Outras aplicações. Enquanto isso, a Nuance volta sua ambição para o ramo da saúde. Em parceria com a IBM, a empresa desenvolve uma ferramenta capaz de vasculhar as anotações ditadas pelos médicos depois de uma consulta a um paciente.

A ideia é procurar as causas mais comuns de problemas – como remédios com efeitos colaterais perigosos, por exemplo – e alertar os médicos, na esperança de reduzir problemas de saúde e os custos do tratamento.

A medicina não é a única aplicação. Clientes do programa de milhagem da companhia aérea US Airways são chamados pelo próprio nome pelo “Wally”, um sistema interativo para celulares que a Nuance criou para a companhia aérea.

O Wally foi lançado no início do ano passado, como parte da transferência das operações de atendimento ao cliente, antes mantidas no exterior, de volta aos Estados Unidos.

A Nuance projetou o sistema para deduzir as solicitações dos clientes. O Wally pode, por exemplo, dizer automaticamente qual é o número do assento. Além disso, o sistema converte a fala dos clientes em texto, de modo que, se pedirem para falar com um atendente, não seja necessário repetir a solicitação.

Kerry Hester, vice-presidente sênior da companhia, diz que o Wally diminuiu o número de clientes que pedem para falar com atendentes e o tempo médio das chamadas. “Sem isso, teríamos de contratar outros duzentos funcionários”, diz ela. Sem nunca dar indícios de que é um sistema automatizado, o Wally é tão pessoal que muitas pessoas dizem “obrigado” antes de desligar, conta a executiva.

Mas a falta de transparência incomoda a professora Sherry Turkle, do MIT. Para ela, os sistemas criam a ilusão de que interagimos com outras pessoas, e não com máquinas.

Ela diz que, no longo prazo, a agilidade do uso de tais sistemas pode diminuir o valor do contato humano, mais lento e imperfeito. As pessoas podem se tornar mais conscientes se forem lembradas de que estão falando com máquinas. “É preciso tomar uma decisão cultural”, diz. “Temos de escolher se queremos ou não ser alertados quando estivermos falando com máquinas.”

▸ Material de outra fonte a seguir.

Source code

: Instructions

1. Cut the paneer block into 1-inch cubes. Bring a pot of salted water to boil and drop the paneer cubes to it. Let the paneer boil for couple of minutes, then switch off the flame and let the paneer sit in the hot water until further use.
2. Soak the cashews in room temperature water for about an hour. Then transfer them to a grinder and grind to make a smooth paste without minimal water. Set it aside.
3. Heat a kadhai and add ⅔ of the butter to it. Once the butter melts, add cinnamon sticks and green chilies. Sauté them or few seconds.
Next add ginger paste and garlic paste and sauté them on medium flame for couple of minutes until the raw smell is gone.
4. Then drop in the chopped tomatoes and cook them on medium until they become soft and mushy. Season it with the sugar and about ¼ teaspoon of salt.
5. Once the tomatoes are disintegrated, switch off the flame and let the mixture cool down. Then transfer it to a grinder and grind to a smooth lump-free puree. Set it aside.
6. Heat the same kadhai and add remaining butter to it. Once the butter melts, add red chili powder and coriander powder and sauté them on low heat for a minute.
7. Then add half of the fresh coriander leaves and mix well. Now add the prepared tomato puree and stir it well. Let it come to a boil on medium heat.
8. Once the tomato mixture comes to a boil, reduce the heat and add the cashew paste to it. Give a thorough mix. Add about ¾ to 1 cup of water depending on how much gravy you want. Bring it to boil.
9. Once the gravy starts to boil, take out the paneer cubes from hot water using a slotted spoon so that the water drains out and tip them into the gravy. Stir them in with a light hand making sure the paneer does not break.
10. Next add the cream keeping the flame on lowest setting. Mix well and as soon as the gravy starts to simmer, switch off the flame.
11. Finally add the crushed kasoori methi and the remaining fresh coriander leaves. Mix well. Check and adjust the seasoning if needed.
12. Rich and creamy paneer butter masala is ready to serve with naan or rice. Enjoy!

Disputas. Em 2008, a Nuance processou uma importante rival do mercado da tecnologia de voz, alegando violação de patentes. A empresa em questão, Vlingo, que oferece seus próprios assistentes virtuais em aplicativos para celulares, entrou com uma ação contra a Nuance alegando motivos semelhantes.

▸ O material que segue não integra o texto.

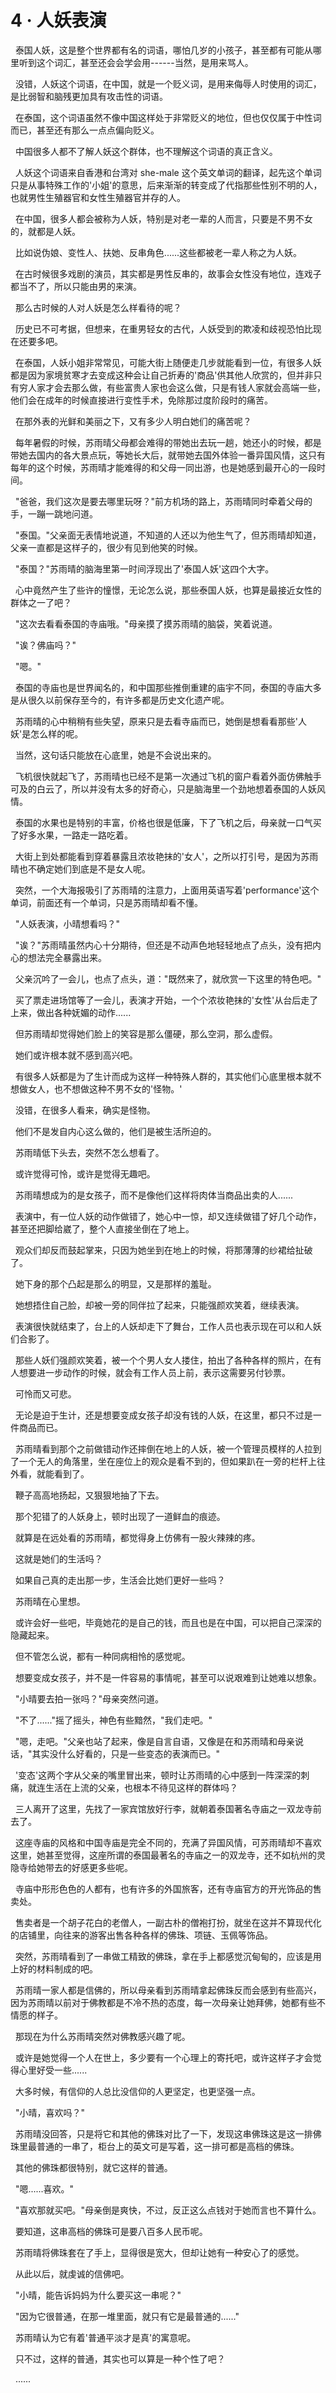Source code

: <link rel="stylesheet" href="../styles/text.css" />
<h1>4 · 人妖表演</h1>

  泰国人妖，这是整个世界都有名的词语，哪怕几岁的小孩子，甚至都有可能从哪里听到这个词汇，甚至还会会学会用------当然，是用来骂人。

 
没错，人妖这个词语，在中国，就是一个贬义词，是用来侮辱人时使用的词汇，是比弱智和脑残更加具有攻击性的词语。

 
在泰国，这个词语虽然不像中国这样处于非常贬义的地位，但也仅仅属于中性词而已，甚至还有那么一点点偏向贬义。

  中国很多人都不了解人妖这个群体，也不理解这个词语的真正含义。

 
人妖这个词语来自香港和台湾对 she-male 这个英文单词的翻译，起先这个单词只是从事特殊工作的'小姐'的意思，后来渐渐的转变成了代指那些性别不明的人，也就男性生殖器官和女性生殖器官并存的人。

 
在中国，很多人都会被称为人妖，特别是对老一辈的人而言，只要是不男不女的，就都是人妖。

  比如说伪娘、变性人、扶她、反串角色......这些都被老一辈人称之为人妖。

 
在古时候很多戏剧的演员，其实都是男性反串的，故事会女性没有地位，连戏子都当不了，所以只能由男的来演。

  那么古时候的人对人妖是怎么样看待的呢？

 
历史已不可考据，但想来，在重男轻女的古代，人妖受到的欺凌和歧视恐怕比现在还要多吧。

 
在泰国，人妖小姐非常常见，可能大街上随便走几步就能看到一位，有很多人妖都是因为家境贫寒才去变成这种会让自己折寿的'商品'供其他人欣赏的，但并非只有穷人家才会去那么做，有些富贵人家也会这么做，只是有钱人家就会高端一些，他们会在成年的时候直接进行变性手术，免除那过度阶段时的痛苦。

  在那外表的光鲜和美丽之下，又有多少人明白她们的痛苦呢？

 
每年暑假的时候，苏雨晴父母都会难得的带她出去玩一趟，她还小的时候，都是带她去国内的各大景点玩，等她长大后，就带她去国外体验一番异国风情，这只有每年的这个时候，苏雨晴才能难得的和父母一同出游，也是她感到最开心的一段时间。

 
"爸爸，我们这次是要去哪里玩呀？"前方机场的路上，苏雨晴同时牵着父母的手，一蹦一跳地问道。

 
"泰国。"父亲面无表情地说道，不知道的人还以为他生气了，但苏雨晴却知道，父亲一直都是这样子的，很少有见到他笑的时候。

  "泰国？"苏雨晴的脑海里第一时间浮现出了'泰国人妖'这四个大字。

 
心中竟然产生了些许的憧憬，无论怎么说，那些泰国人妖，也算是最接近女性的群体之一了吧？

  "这次去看看泰国的寺庙哦。"母亲摸了摸苏雨晴的脑袋，笑着说道。

  "诶？佛庙吗？"

  "嗯。"

 
泰国的寺庙也是世界闻名的，和中国那些推倒重建的庙宇不同，泰国的寺庙大多是从很久以前保存至今的，有许多都是历史文化遗产呢。

 
苏雨晴的心中稍稍有些失望，原来只是去看寺庙而已，她倒是想看看那些'人妖'是怎么样的呢。

  当然，这句话只能放在心底里，她是不会说出来的。

 
飞机很快就起飞了，苏雨晴也已经不是第一次通过飞机的窗户看着外面仿佛触手可及的白云了，所以并没有太多的好奇心，只是脑海里一个劲地想着泰国的人妖风情。

 
泰国的水果也是特别的丰富，价格也很是低廉，下了飞机之后，母亲就一口气买了好多水果，一路走一路吃着。

 
大街上到处都能看到穿着暴露且浓妆艳抹的'女人'，之所以打引号，是因为苏雨晴也不确定她们到底是不是女人呢。

 
突然，一个大海报吸引了苏雨晴的注意力，上面用英语写着'performance'这个单词，前面还有一个单词，只是苏雨晴却看不懂。

  "人妖表演，小晴想看吗？"

 
"诶？"苏雨晴虽然内心十分期待，但还是不动声色地轻轻地点了点头，没有把内心的想法完全暴露出来。

  父亲沉吟了一会儿，也点了点头，道："既然来了，就欣赏一下这里的特色吧。"

 
买了票走进场馆等了一会儿，表演才开始，一个个浓妆艳抹的'女性'从台后走了上来，做出各种妩媚的动作......

  但苏雨晴却觉得她们脸上的笑容是那么僵硬，那么空洞，那么虚假。

  她们或许根本就不感到高兴吧。

 
有很多人妖都是为了生计而成为这样一种特殊人群的，其实他们心底里根本就不想做女人，也不想做这种不男不女的'怪物。'

  没错，在很多人看来，确实是怪物。

  他们不是发自内心这么做的，他们是被生活所迫的。

  苏雨晴低下头去，突然不怎么想看了。

  或许觉得可怜，或许是觉得无趣吧。

  苏雨晴想成为的是女孩子，而不是像他们这样将肉体当商品出卖的人......

 
表演中，有一位人妖的动作做错了，她心中一惊，却又连续做错了好几个动作，甚至还把脚给崴了，整个人直接坐倒在了地上。

 
观众们却反而鼓起掌来，只因为她坐到在地上的时候，将那薄薄的纱裙给扯破了。

  她下身的那个凸起是那么的明显，又是那样的羞耻。

  她想捂住自己脸，却被一旁的同伴拉了起来，只能强颜欢笑着，继续表演。

 
表演很快就结束了，台上的人妖却走下了舞台，工作人员也表示现在可以和人妖们合影了。

 
那些人妖们强颜欢笑着，被一个个男人女人搂住，拍出了各种各样的照片，在有人想要进一步动作的时候，就会有工作人员上前，表示这需要另付钞票。

  可怜而又可悲。

 
无论是迫于生计，还是想要变成女孩子却没有钱的人妖，在这里，都只不过是一件商品而已。

 
苏雨晴看到那个之前做错动作还摔倒在地上的人妖，被一个管理员模样的人拉到了一个无人的角落里，坐在座位上的观众是看不到的，但如果趴在一旁的栏杆上往外看，就能看到了。

  鞭子高高地扬起，又狠狠地抽了下去。

  那个犯错了的人妖身上，顿时出现了一道鲜血的痕迹。

  就算是在远处看的苏雨晴，都觉得身上仿佛有一股火辣辣的疼。

  这就是她们的生活吗？

  如果自己真的走出那一步，生活会比她们更好一些吗？

  苏雨晴在心里想。

 
或许会好一些吧，毕竟她花的是自己的钱，而且也是在中国，可以把自己深深的隐藏起来。

  但不管怎么说，都有一种同病相怜的感觉呢。

  想要变成女孩子，并不是一件容易的事情呢，甚至可以说艰难到让她难以想象。

  "小晴要去拍一张吗？"母亲突然问道。

  "不了......"摇了摇头，神色有些黯然，"我们走吧。"

 
"嗯，走吧。"父亲也站了起来，像是自言自语，又像是在和苏雨晴和母亲说话，"其实没什么好看的，只是一些变态的表演而已。"

 
'变态'这两个字从父亲的嘴里冒出来，顿时让苏雨晴的心中感到一阵深深的刺痛，就连生活在上流的父亲，也根本不待见这样的群体吗？

 
三人离开了这里，先找了一家宾馆放好行李，就朝着泰国著名寺庙之一双龙寺前去了。

 
这座寺庙的风格和中国寺庙是完全不同的，充满了异国风情，可苏雨晴却不喜欢这里，她甚至觉得，这座所谓的泰国最著名的寺庙之一的双龙寺，还不如杭州的灵隐寺给她带去的好感更多些呢。

 
寺庙中形形色色的人都有，也有许多的外国旅客，还有寺庙官方的开光饰品的售卖处。

 
售卖者是一个胡子花白的老僧人，一副古朴的僧袍打扮，就坐在这并不算现代化的店铺里，向往来的游客出售各种各样的佛珠、项链、玉佩等饰品。

 
突然，苏雨晴看到了一串做工精致的佛珠，拿在手上都感觉沉甸甸的，应该是用上好的材料制成的吧。

 
苏雨晴一家人都是信佛的，所以母亲看到苏雨晴拿起佛珠反而会感到有些高兴，因为苏雨晴以前对于佛教都是不冷不热的态度，每一次母亲让她拜佛，她都有些不情愿的样子。

  那现在为什么苏雨晴突然对佛教感兴趣了呢。

 
或许是她觉得一个人在世上，多少要有一个心理上的寄托吧，或许这样子才会觉得心里好受一些......

  大多时候，有信仰的人总比没信仰的人更坚定，也更坚强一点。

  "小晴，喜欢吗？"

 
苏雨晴没回答，只是将它和其他的佛珠对比了一下，发现这串佛珠这是这一排佛珠里最普通的一串了，柜台上的英文可是写着，这一排可都是高档的佛珠。

  其他的佛珠都很特别，就它这样的普通。

  "嗯......喜欢。"

  "喜欢那就买吧。"母亲倒是爽快，不过，反正这么点钱对于她而言也不算什么。

  要知道，这串高档的佛珠可是要八百多人民币呢。

  苏雨晴将佛珠套在了手上，显得很是宽大，但却让她有一种安心了的感觉。

  从此以后，就虔诚的信佛吧。

  "小晴，能告诉妈妈为什么要买这一串呢？"

  "因为它很普通，在那一堆里面，就只有它是最普通的......"

  苏雨晴认为它有着'普通平淡才是真'的寓意呢。

  只不过，这样的普通，其实也可以算是一种个性了吧？

  ......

No ano passado, um tribunal decidiu que a Vlingo não tinha violado patentes e as empresas chegaram a um acordo. Isto porque em dezembro, a Nuance concordou em comprar a Vlingo por um valor não revelado. A empresa planeja concluir a aquisição no primeiro semestre deste ano.

“Do nosso ponto de vista, a fusão aumenta a capacidade de concorrer com o Google, dono de metade do mercado de smartphones, e com a Microsoft, que inclui aplicativos de voz em seus produtos”, diz David Grannan, diretor executivo da Vlingo.

A Nuance e a Vlingo compartilham a visão de um mundo povoado por assistentes virtuais ativados pela voz e hospedados online, capazes de funcionar em diferentes dispositivos.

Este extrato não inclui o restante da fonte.